▶ _Plain-text document sources_:

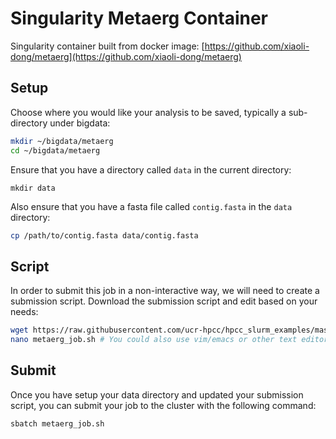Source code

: # Singularity Metaerg Container
Singularity container built from docker image: [https://github.com/xiaoli-dong/metaerg](https://github.com/xiaoli-dong/metaerg)

## Setup
Choose where you would like your analysis to be saved, typically a sub-directory under bigdata:

```bash
mkdir ~/bigdata/metaerg
cd ~/bigdata/metaerg
```

Ensure that you have a directory called `data` in the current directory:

```
mkdir data
```

Also ensure that you have a fasta file called `contig.fasta` in the `data` directory:

```bash
cp /path/to/contig.fasta data/contig.fasta
```

## Script
In order to submit this job in a non-interactive way, we will need to create a submission script.
Download the submission script and edit based on your needs:

```bash
wget https://raw.githubusercontent.com/ucr-hpcc/hpcc_slurm_examples/master/singularity/metaerg_job.sh
nano metaerg_job.sh # You could also use vim/emacs or other text editor
```

## Submit
Once you have setup your data directory and updated your submission script, you can submit your job to the cluster with the following command:

```bash
sbatch metaerg_job.sh
```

▶ _DESCRIPTION OF THE TASK_: An exact restatement of every record is required. Omit the images.

▶ _EXERCISE RESULT_:
Source code

: # Singularity Metaerg Container
Singularity container built from docker image: [https://github.com/xiaoli-dong/metaerg](https://github.com/xiaoli-dong/metaerg)

## Setup
Choose where you would like your analysis to be saved, typically a sub-directory under bigdata:

```bash
mkdir ~/bigdata/metaerg
cd ~/bigdata/metaerg
```

Ensure that you have a directory called `data` in the current directory:

```
mkdir data
```

Also ensure that you have a fasta file called `contig.fasta` in the `data` directory:

```bash
cp /path/to/contig.fasta data/contig.fasta
```

## Script
In order to submit this job in a non-interactive way, we will need to create a submission script.
Download the submission script and edit based on your needs:

```bash
wget https://raw.githubusercontent.com/ucr-hpcc/hpcc_slurm_examples/master/singularity/metaerg_job.sh
nano metaerg_job.sh # You could also use vim/emacs or other text editor
```

## Submit
Once you have setup your data directory and updated your submission script, you can submit your job to the cluster with the following command:

```bash
sbatch metaerg_job.sh
```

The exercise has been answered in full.